┌──
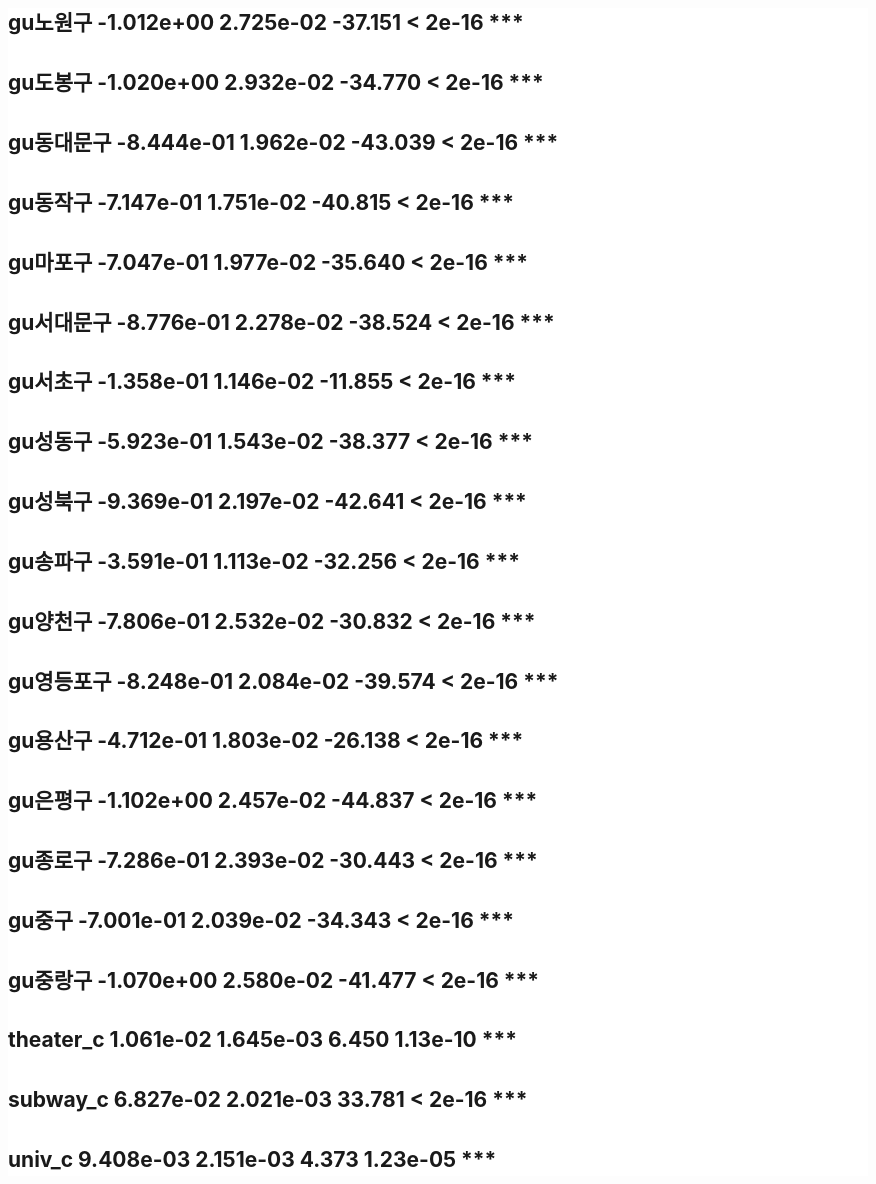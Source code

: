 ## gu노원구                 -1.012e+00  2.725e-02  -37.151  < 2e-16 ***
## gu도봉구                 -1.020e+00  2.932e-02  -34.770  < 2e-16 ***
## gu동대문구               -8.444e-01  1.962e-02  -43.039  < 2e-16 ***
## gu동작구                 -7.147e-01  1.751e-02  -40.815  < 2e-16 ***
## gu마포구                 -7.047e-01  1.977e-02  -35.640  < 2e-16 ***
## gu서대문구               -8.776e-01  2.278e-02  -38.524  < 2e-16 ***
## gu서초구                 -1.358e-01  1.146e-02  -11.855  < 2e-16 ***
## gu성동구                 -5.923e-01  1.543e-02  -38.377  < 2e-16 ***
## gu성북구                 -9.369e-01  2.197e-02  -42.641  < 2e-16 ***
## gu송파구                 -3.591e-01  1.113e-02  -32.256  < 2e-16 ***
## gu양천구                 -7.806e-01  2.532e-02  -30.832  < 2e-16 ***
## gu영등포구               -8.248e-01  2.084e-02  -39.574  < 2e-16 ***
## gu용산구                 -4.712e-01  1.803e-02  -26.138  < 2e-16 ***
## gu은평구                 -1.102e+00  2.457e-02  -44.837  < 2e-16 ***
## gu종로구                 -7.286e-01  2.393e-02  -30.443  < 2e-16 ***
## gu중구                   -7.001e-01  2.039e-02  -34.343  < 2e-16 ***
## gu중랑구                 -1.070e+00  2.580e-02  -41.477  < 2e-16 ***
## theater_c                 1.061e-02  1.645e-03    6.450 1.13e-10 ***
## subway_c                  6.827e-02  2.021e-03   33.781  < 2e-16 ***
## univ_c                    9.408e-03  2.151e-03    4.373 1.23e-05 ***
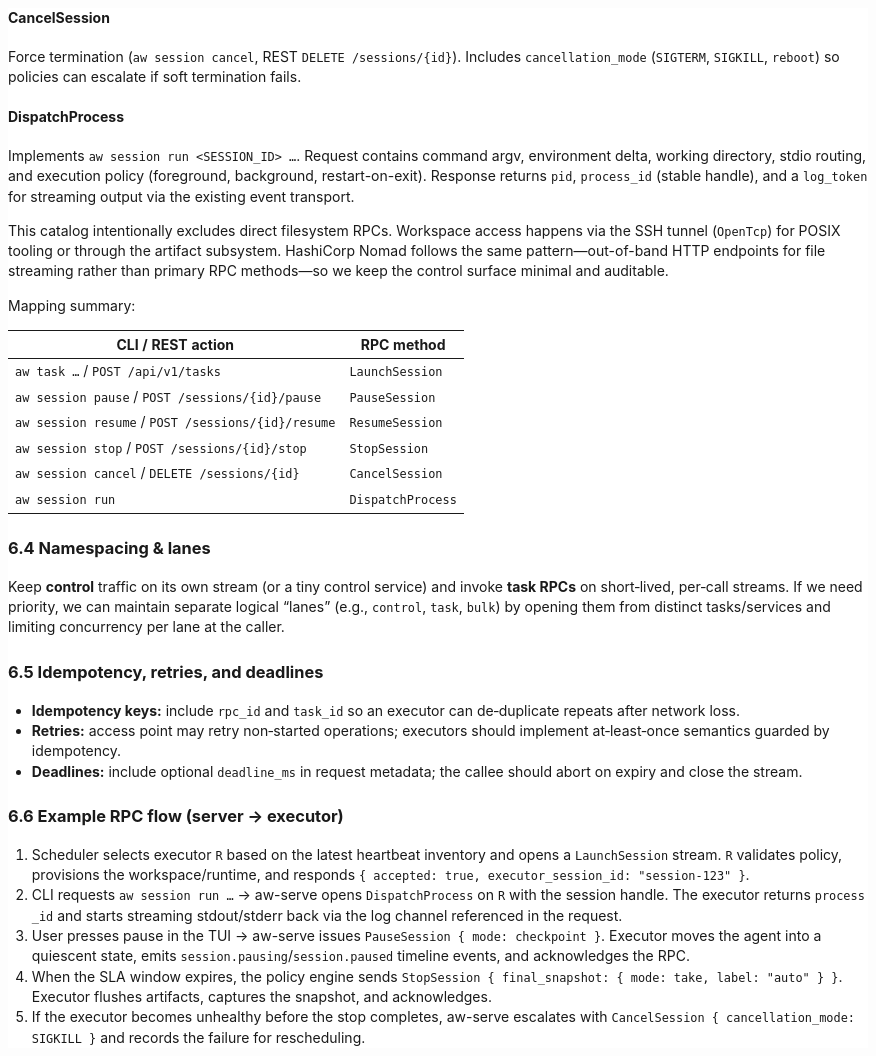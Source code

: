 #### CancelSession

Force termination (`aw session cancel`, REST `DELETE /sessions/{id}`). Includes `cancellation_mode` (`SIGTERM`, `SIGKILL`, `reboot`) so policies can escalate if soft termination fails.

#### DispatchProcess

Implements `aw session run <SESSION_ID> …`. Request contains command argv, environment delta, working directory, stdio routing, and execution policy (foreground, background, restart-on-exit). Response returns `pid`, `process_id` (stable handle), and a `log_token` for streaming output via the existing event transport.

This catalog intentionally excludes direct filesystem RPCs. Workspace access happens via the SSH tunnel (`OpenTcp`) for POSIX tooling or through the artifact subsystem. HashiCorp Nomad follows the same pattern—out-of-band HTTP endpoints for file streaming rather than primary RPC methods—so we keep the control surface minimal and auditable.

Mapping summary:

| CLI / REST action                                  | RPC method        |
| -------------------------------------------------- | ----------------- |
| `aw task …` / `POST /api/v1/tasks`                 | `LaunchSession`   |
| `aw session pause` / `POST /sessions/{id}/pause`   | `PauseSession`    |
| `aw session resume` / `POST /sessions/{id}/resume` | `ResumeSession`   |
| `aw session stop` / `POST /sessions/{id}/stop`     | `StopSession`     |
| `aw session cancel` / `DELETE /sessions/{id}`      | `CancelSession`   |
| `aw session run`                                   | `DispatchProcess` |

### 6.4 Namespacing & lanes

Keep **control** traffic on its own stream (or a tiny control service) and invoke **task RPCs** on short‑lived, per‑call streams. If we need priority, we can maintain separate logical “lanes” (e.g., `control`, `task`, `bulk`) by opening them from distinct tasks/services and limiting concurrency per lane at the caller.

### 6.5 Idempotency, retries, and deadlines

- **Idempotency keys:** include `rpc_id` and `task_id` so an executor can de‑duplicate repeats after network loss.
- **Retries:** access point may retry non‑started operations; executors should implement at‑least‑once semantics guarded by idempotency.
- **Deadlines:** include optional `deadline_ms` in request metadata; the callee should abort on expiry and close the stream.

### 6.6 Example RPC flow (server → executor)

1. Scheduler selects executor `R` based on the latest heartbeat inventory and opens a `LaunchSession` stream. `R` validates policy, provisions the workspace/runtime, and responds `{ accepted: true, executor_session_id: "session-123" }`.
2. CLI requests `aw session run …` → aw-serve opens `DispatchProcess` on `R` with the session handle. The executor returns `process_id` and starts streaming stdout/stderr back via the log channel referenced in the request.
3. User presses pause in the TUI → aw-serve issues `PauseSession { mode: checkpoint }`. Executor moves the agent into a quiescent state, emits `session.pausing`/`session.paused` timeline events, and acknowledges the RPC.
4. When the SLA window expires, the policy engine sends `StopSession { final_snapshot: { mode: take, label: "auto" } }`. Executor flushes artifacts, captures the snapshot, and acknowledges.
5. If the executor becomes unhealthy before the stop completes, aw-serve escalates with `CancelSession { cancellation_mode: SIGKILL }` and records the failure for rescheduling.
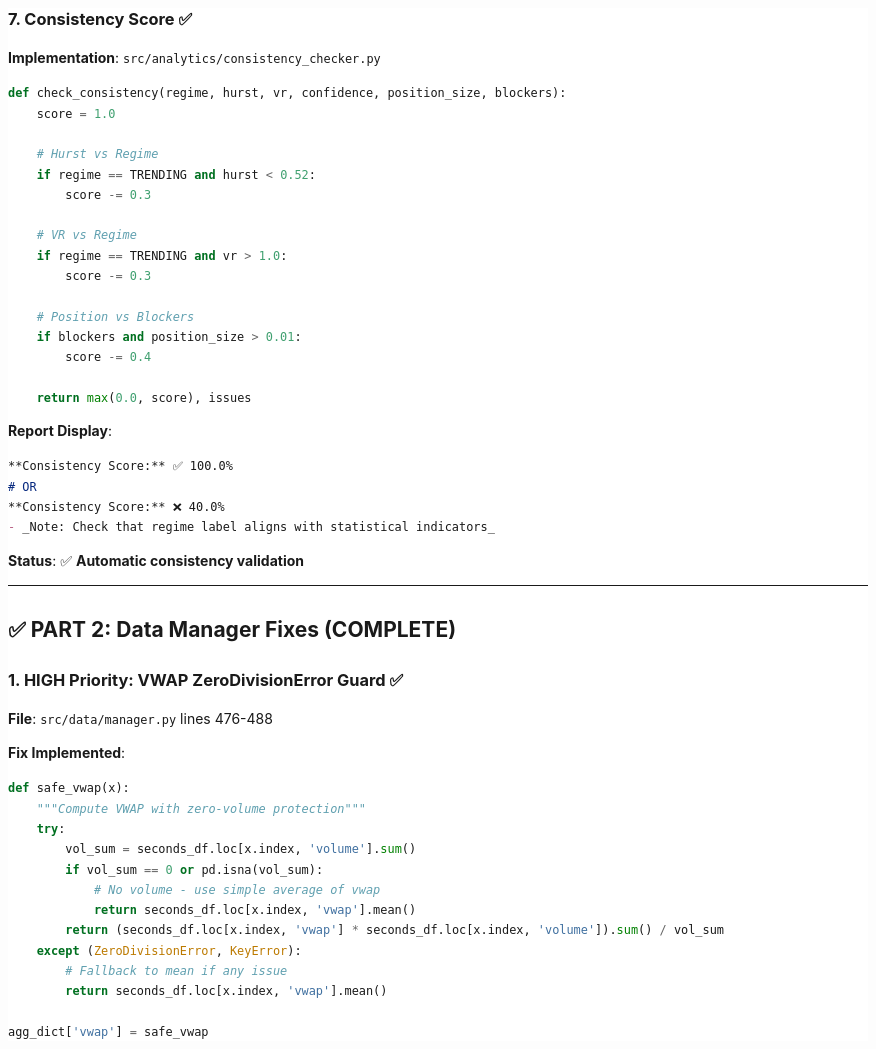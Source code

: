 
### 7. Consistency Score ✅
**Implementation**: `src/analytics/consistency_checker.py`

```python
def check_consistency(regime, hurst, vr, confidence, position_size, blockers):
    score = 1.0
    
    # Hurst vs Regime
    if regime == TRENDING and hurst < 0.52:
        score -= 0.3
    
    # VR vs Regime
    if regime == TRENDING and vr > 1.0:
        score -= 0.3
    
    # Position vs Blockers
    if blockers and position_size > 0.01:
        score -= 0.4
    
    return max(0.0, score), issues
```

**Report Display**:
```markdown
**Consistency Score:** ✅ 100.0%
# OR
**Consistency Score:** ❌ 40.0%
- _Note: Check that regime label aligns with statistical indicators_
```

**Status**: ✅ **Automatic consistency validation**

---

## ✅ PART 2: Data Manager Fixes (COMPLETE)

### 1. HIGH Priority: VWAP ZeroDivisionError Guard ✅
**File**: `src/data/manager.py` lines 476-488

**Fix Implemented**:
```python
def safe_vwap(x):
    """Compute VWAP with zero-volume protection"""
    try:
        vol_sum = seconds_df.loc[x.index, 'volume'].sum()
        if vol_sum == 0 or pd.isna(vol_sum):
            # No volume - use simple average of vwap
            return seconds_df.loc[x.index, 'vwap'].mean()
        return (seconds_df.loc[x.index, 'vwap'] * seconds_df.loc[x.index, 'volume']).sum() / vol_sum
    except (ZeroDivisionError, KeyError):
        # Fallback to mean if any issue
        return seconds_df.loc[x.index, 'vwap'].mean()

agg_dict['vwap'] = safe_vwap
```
└──
┌──
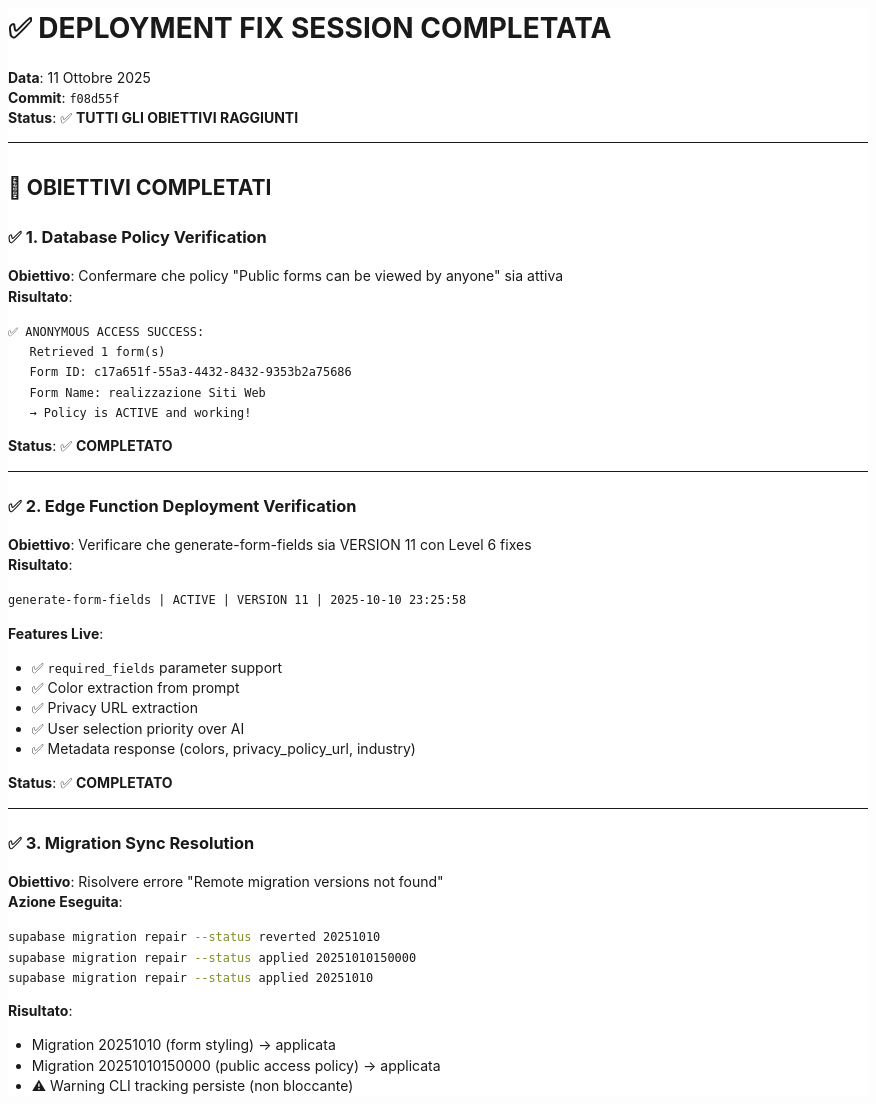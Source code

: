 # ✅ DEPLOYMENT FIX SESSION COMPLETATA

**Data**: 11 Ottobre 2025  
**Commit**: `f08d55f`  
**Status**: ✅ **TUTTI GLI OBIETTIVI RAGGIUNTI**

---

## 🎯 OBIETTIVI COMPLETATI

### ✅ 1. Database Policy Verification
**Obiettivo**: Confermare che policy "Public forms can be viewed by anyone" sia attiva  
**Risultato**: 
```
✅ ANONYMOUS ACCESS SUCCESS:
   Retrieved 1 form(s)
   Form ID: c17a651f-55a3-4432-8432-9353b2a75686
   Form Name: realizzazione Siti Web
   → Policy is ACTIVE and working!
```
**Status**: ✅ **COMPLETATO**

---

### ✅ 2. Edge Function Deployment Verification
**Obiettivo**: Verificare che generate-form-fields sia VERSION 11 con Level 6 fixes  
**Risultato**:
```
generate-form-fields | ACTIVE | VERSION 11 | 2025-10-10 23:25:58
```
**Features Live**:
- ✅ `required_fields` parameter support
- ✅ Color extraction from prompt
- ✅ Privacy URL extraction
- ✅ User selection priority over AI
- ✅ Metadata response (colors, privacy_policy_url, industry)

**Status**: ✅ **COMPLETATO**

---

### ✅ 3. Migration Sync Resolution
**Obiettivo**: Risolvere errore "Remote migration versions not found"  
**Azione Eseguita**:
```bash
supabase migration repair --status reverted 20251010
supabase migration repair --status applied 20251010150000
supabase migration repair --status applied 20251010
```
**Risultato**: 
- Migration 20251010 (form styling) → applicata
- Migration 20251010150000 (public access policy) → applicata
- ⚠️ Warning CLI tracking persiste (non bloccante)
└──
┌──
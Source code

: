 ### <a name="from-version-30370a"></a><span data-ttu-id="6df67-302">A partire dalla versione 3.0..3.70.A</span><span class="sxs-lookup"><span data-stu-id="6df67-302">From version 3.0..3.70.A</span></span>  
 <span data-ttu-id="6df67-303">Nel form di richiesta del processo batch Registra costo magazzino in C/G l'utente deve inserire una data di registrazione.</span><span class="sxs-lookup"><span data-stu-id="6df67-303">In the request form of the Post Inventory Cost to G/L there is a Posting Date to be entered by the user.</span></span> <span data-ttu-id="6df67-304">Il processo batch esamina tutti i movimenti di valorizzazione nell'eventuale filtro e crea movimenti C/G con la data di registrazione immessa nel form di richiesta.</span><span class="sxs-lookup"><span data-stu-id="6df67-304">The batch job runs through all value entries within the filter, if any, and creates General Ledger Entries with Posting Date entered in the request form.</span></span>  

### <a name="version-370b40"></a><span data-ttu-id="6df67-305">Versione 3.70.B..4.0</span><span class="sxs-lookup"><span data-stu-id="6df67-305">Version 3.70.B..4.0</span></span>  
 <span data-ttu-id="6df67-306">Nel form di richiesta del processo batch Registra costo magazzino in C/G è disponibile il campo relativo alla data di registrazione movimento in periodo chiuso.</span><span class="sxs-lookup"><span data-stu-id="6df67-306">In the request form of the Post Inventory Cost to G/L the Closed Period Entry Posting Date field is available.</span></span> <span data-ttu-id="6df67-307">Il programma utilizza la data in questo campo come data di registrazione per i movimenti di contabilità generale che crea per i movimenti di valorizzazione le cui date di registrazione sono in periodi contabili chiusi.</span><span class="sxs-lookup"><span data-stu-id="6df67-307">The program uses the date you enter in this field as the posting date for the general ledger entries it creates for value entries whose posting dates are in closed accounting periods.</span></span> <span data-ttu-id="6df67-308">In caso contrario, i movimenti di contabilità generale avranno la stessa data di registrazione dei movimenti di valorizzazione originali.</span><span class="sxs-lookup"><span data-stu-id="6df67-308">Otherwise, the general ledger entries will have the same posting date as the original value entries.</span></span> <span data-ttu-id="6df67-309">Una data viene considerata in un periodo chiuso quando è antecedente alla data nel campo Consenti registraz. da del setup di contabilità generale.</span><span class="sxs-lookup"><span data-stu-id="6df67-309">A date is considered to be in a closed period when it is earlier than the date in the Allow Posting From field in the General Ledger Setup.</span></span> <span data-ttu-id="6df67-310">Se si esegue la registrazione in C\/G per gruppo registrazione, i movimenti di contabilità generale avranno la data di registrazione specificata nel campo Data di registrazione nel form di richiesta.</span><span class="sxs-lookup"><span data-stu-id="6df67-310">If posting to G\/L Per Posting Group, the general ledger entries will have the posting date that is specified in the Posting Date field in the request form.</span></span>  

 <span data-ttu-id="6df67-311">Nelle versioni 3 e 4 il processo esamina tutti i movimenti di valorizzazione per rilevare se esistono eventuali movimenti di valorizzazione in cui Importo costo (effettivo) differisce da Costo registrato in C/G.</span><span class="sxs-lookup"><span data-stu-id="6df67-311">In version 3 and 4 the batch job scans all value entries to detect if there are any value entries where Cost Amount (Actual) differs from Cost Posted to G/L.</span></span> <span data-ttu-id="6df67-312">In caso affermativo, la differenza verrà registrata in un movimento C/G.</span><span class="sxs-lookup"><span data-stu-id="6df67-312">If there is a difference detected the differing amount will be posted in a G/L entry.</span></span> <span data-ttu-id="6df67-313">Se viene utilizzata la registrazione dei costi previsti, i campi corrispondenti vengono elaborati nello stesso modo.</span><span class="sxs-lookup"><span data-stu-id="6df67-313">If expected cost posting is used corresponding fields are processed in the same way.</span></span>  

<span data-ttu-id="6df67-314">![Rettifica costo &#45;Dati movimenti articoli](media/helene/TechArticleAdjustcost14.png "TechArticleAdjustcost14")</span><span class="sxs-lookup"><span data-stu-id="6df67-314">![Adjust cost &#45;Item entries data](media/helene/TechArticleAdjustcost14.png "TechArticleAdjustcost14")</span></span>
└──
TASK TO CARRY OUT :: Go through the entries above and report each line with the string "ZeroDivisionError" in it.

SOLUTION TO THIS PROBLEM ::
### 1. HIGH Priority: VWAP ZeroDivisionError Guard ✅
    except (ZeroDivisionError, KeyError):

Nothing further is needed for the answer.